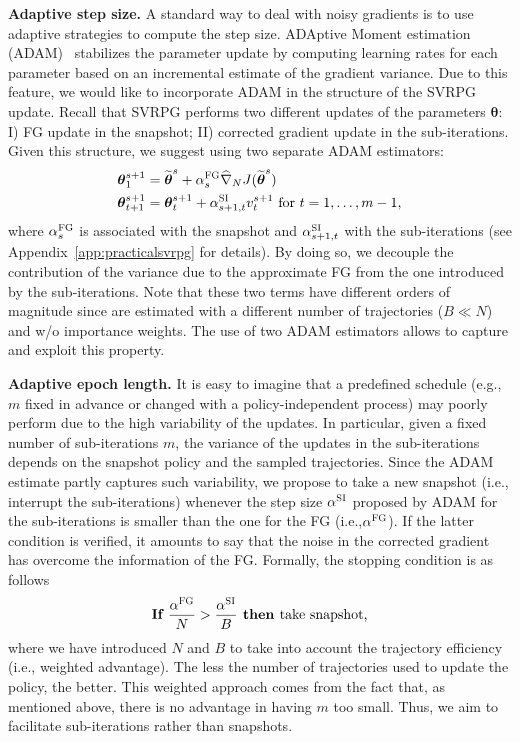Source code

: \documentclass{article}
\makeatletter
\theoremstyle{remark}
\theoremstyle{definition}
\DeclareRobustCommand{\eg}{e.g.,\@\xspace}
\DeclareRobustCommand{\ie}{i.e.,\@\xspace}
\newcommand{\vtheta}{\boldsymbol{\theta}}
\newcommand{\wt}[1]{\widetilde{#1}}
\newcommand{\wh}[1]{\widehat{#1}}
\makeatother
\begin{document}
\textbf{Adaptive step size.}
A standard way to deal with noisy gradients is to use adaptive strategies to compute the step size.
ADAptive Moment estimation (ADAM)~\citep{kingma2014adam} stabilizes the parameter update by computing learning rates for each parameter based on an incremental estimate of the gradient variance.
Due to this feature, we would like to incorporate ADAM in the structure of the SVRPG update.
Recall that SVRPG performs two different updates of the parameters $\vtheta$: I) FG update in the snapshot; II) corrected gradient update in the sub-iterations.
Given this structure, we suggest using two separate ADAM estimators:
\begin{align*}
        \vtheta^{s+1}_1 &= \wt{\vtheta}^s + \alpha^{\textsc{FG}}_s\wh{\nabla}_N J(\wt{\vtheta}^s)\\
        \vtheta^{s+1}_{t+1} &= \vtheta^{s+1}_t + \alpha^{\textsc{SI}}_{s+1,t} v_t^{s+1} \text{ for $t=1,\dots,m-1$},
\end{align*}
where $\alpha^{\textsc{FG}}_{s}$ is associated with the snapshot and $\alpha^{\textsc{SI}}_{s+1,t}$ with the sub-iterations (see Appendix~\ref{app:practicalsvrpg} for details).
By doing so, we decouple the contribution of the variance due to the approximate FG from the one introduced by the sub-iterations.
Note that these two terms have different orders of magnitude since are estimated with a different number of trajectories ($B \ll N$) and w/o importance weights.
The use of two ADAM estimators allows to capture and exploit this property.

\textbf{Adaptive epoch length.}
It is easy to imagine that a predefined schedule (\eg $m$ fixed in advance or changed with a policy-independent process) may poorly perform due to the high variability of the updates.
In particular, given a fixed number of sub-iterations $m$, the variance of the updates in the sub-iterations depends on the snapshot policy and the sampled trajectories.
Since the ADAM estimate partly captures such variability,  we propose to take a new snapshot (\ie interrupt the sub-iterations) whenever the step size $\alpha^{\textsc{SI}}$ proposed by ADAM for the sub-iterations is smaller than the one for the FG (\ie $\alpha^{\textsc{FG}}$).
If the latter condition is verified, it amounts to say that the noise in the corrected gradient has overcome the information of the FG.
Formally, the stopping condition is as follows
\[
        \textbf{If }        \frac{\alpha^{\textsc{FG}}}{N} > \frac{\alpha^{\textsc{SI}}}{B} \textbf{ then } \text{take snapshot,}
\]
where we have introduced $N$ and $B$ to take into account the trajectory efficiency (\ie weighted advantage).
The less the number of trajectories used to update the policy, the better.
This weighted approach comes from the fact that, as mentioned above, there is no advantage in having $m$ too small.
Thus, we aim to facilitate sub-iterations rather than snapshots.
\end{document}
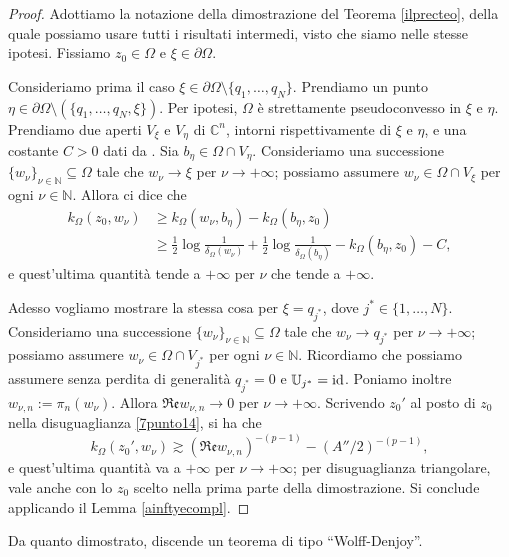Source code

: \begin{proof}
    Adottiamo la notazione della dimostrazione del Teorema \ref{ilprecteo}, della quale possiamo usare tutti i risultati intermedi, visto che siamo nelle stesse ipotesi. Fissiamo $z_0\in\Omega$ e $\xi\in\partial\Omega$.
    
    Consideriamo prima il caso $\xi\in\partial\Omega\setminus\{q_1,\dots,q_N\}$. Prendiamo un punto $\eta\in\partial\Omega\setminus(\{q_1,\dots,q_N,\xi\})$. Per ipotesi, $\Omega$ è strettamente pseudoconvesso in $\xi$ e $\eta$. Prendiamo due aperti $V_\xi$ e $V_\eta$ di $\mathbb{C}^n$, intorni rispettivamente di $\xi$ e $\eta$, e una costante $C>0$ dati da \cite[Corollary 2.4]{FR}. Sia $b_\eta\in\Omega\cap V_\eta$. Consideriamo una successione $\{w_\nu\}_{\nu\in\mathbb{N}}\subseteq\Omega$ tale che $w_\nu\longrightarrow\xi$ per $\nu\longrightarrow+\infty$; possiamo assumere $w_\nu\in\Omega\cap V_\xi$ per ogni $\nu\in\mathbb{N}$. Allora \cite[Corollary 2.4]{FR} ci dice che
    \begin{align*}
        k_\Omega(z_0,w_\nu)&\ge k_\Omega(w_\nu,b_\eta)-k_\Omega(b_\eta,z_0)\\
        &\ge \frac{1}{2}\log{\frac{1}{\delta_\Omega(w_\nu)}}+\frac{1}{2}\log{\frac{1}{\delta_\Omega(b_\eta)}}-k_\Omega(b_\eta,z_0)-C,
    \end{align*}
    e quest'ultima quantità tende a $+\infty$ per $\nu$ che tende a $+\infty$.

    Adesso vogliamo mostrare la stessa cosa per $\xi=q_{j^*}$, dove $j^*\in\{1,\dots,N\}$. Consideriamo una successione $\{w_\nu\}_{\nu\in\mathbb{N}}\subseteq\Omega$ tale che $w_\nu\longrightarrow q_{j^*}$ per $\nu\longrightarrow+\infty$; possiamo assumere $w_\nu\in\Omega\cap V_{j^*}$ per ogni $\nu\in\mathbb{N}$. Ricordiamo che possiamo assumere senza perdita di generalità $q_{j^*}=0$ e $\mathbb{U}_{j^*}=\operatorname{id}$. Poniamo inoltre $w_{\nu,n}:=\pi_n(w_\nu)$. Allora $\mathfrak{Re}w_{\nu,n}\longrightarrow0$ per $\nu\longrightarrow+\infty$. Scrivendo $z_0'$ al posto di $z_0$ nella disuguaglianza \eqref{7punto14}, si ha che
    $$k_\Omega(z_0',w_\nu)\gtrsim (\mathfrak{Re}w_{\nu,n})^{-(p-1)}-(A''/2)^{-(p-1)},$$
    e quest'ultima quantità va a $+\infty$ per $\nu\longrightarrow+\infty$; per disuguaglianza triangolare, vale anche con lo $z_0$ scelto nella prima parte della dimostrazione. Si conclude applicando il Lemma \ref{ainftyecompl}.
\end{proof}

Da quanto dimostrato, discende un teorema di tipo ``Wolff-Denjoy''.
================
### Work required
Each entry should be copied exactly as written, though any pictures stay out.

### Reply
Source code

: \documentclass{article}
\makeatletter
\theoremstyle{remark}
\theoremstyle{definition}
\DeclareRobustCommand{\eg}{e.g.,\@\xspace}
\DeclareRobustCommand{\ie}{i.e.,\@\xspace}
\newcommand{\vtheta}{\boldsymbol{\theta}}
\newcommand{\wt}[1]{\widetilde{#1}}
\newcommand{\wh}[1]{\widehat{#1}}
\makeatother
\begin{document}
\textbf{Adaptive step size.}
A standard way to deal with noisy gradients is to use adaptive strategies to compute the step size.
ADAptive Moment estimation (ADAM)~\citep{kingma2014adam} stabilizes the parameter update by computing learning rates for each parameter based on an incremental estimate of the gradient variance.
Due to this feature, we would like to incorporate ADAM in the structure of the SVRPG update.
Recall that SVRPG performs two different updates of the parameters $\vtheta$: I) FG update in the snapshot; II) corrected gradient update in the sub-iterations.
Given this structure, we suggest using two separate ADAM estimators:
\begin{align*}
        \vtheta^{s+1}_1 &= \wt{\vtheta}^s + \alpha^{\textsc{FG}}_s\wh{\nabla}_N J(\wt{\vtheta}^s)\\
        \vtheta^{s+1}_{t+1} &= \vtheta^{s+1}_t + \alpha^{\textsc{SI}}_{s+1,t} v_t^{s+1} \text{ for $t=1,\dots,m-1$},
\end{align*}
where $\alpha^{\textsc{FG}}_{s}$ is associated with the snapshot and $\alpha^{\textsc{SI}}_{s+1,t}$ with the sub-iterations (see Appendix~\ref{app:practicalsvrpg} for details).
By doing so, we decouple the contribution of the variance due to the approximate FG from the one introduced by the sub-iterations.
Note that these two terms have different orders of magnitude since are estimated with a different number of trajectories ($B \ll N$) and w/o importance weights.
The use of two ADAM estimators allows to capture and exploit this property.

\textbf{Adaptive epoch length.}
It is easy to imagine that a predefined schedule (\eg $m$ fixed in advance or changed with a policy-independent process) may poorly perform due to the high variability of the updates.
In particular, given a fixed number of sub-iterations $m$, the variance of the updates in the sub-iterations depends on the snapshot policy and the sampled trajectories.
Since the ADAM estimate partly captures such variability,  we propose to take a new snapshot (\ie interrupt the sub-iterations) whenever the step size $\alpha^{\textsc{SI}}$ proposed by ADAM for the sub-iterations is smaller than the one for the FG (\ie $\alpha^{\textsc{FG}}$).
If the latter condition is verified, it amounts to say that the noise in the corrected gradient has overcome the information of the FG.
Formally, the stopping condition is as follows
\[
        \textbf{If }        \frac{\alpha^{\textsc{FG}}}{N} > \frac{\alpha^{\textsc{SI}}}{B} \textbf{ then } \text{take snapshot,}
\]
where we have introduced $N$ and $B$ to take into account the trajectory efficiency (\ie weighted advantage).
The less the number of trajectories used to update the policy, the better.
This weighted approach comes from the fact that, as mentioned above, there is no advantage in having $m$ too small.
Thus, we aim to facilitate sub-iterations rather than snapshots.
\end{document}
Source code

: \begin{proof}
    Adottiamo la notazione della dimostrazione del Teorema \ref{ilprecteo}, della quale possiamo usare tutti i risultati intermedi, visto che siamo nelle stesse ipotesi. Fissiamo $z_0\in\Omega$ e $\xi\in\partial\Omega$.
    
    Consideriamo prima il caso $\xi\in\partial\Omega\setminus\{q_1,\dots,q_N\}$. Prendiamo un punto $\eta\in\partial\Omega\setminus(\{q_1,\dots,q_N,\xi\})$. Per ipotesi, $\Omega$ è strettamente pseudoconvesso in $\xi$ e $\eta$. Prendiamo due aperti $V_\xi$ e $V_\eta$ di $\mathbb{C}^n$, intorni rispettivamente di $\xi$ e $\eta$, e una costante $C>0$ dati da \cite[Corollary 2.4]{FR}. Sia $b_\eta\in\Omega\cap V_\eta$. Consideriamo una successione $\{w_\nu\}_{\nu\in\mathbb{N}}\subseteq\Omega$ tale che $w_\nu\longrightarrow\xi$ per $\nu\longrightarrow+\infty$; possiamo assumere $w_\nu\in\Omega\cap V_\xi$ per ogni $\nu\in\mathbb{N}$. Allora \cite[Corollary 2.4]{FR} ci dice che
    \begin{align*}
        k_\Omega(z_0,w_\nu)&\ge k_\Omega(w_\nu,b_\eta)-k_\Omega(b_\eta,z_0)\\
        &\ge \frac{1}{2}\log{\frac{1}{\delta_\Omega(w_\nu)}}+\frac{1}{2}\log{\frac{1}{\delta_\Omega(b_\eta)}}-k_\Omega(b_\eta,z_0)-C,
    \end{align*}
    e quest'ultima quantità tende a $+\infty$ per $\nu$ che tende a $+\infty$.

    Adesso vogliamo mostrare la stessa cosa per $\xi=q_{j^*}$, dove $j^*\in\{1,\dots,N\}$. Consideriamo una successione $\{w_\nu\}_{\nu\in\mathbb{N}}\subseteq\Omega$ tale che $w_\nu\longrightarrow q_{j^*}$ per $\nu\longrightarrow+\infty$; possiamo assumere $w_\nu\in\Omega\cap V_{j^*}$ per ogni $\nu\in\mathbb{N}$. Ricordiamo che possiamo assumere senza perdita di generalità $q_{j^*}=0$ e $\mathbb{U}_{j^*}=\operatorname{id}$. Poniamo inoltre $w_{\nu,n}:=\pi_n(w_\nu)$. Allora $\mathfrak{Re}w_{\nu,n}\longrightarrow0$ per $\nu\longrightarrow+\infty$. Scrivendo $z_0'$ al posto di $z_0$ nella disuguaglianza \eqref{7punto14}, si ha che
    $$k_\Omega(z_0',w_\nu)\gtrsim (\mathfrak{Re}w_{\nu,n})^{-(p-1)}-(A''/2)^{-(p-1)},$$
    e quest'ultima quantità va a $+\infty$ per $\nu\longrightarrow+\infty$; per disuguaglianza triangolare, vale anche con lo $z_0$ scelto nella prima parte della dimostrazione. Si conclude applicando il Lemma \ref{ainftyecompl}.
\end{proof}

Da quanto dimostrato, discende un teorema di tipo ``Wolff-Denjoy''.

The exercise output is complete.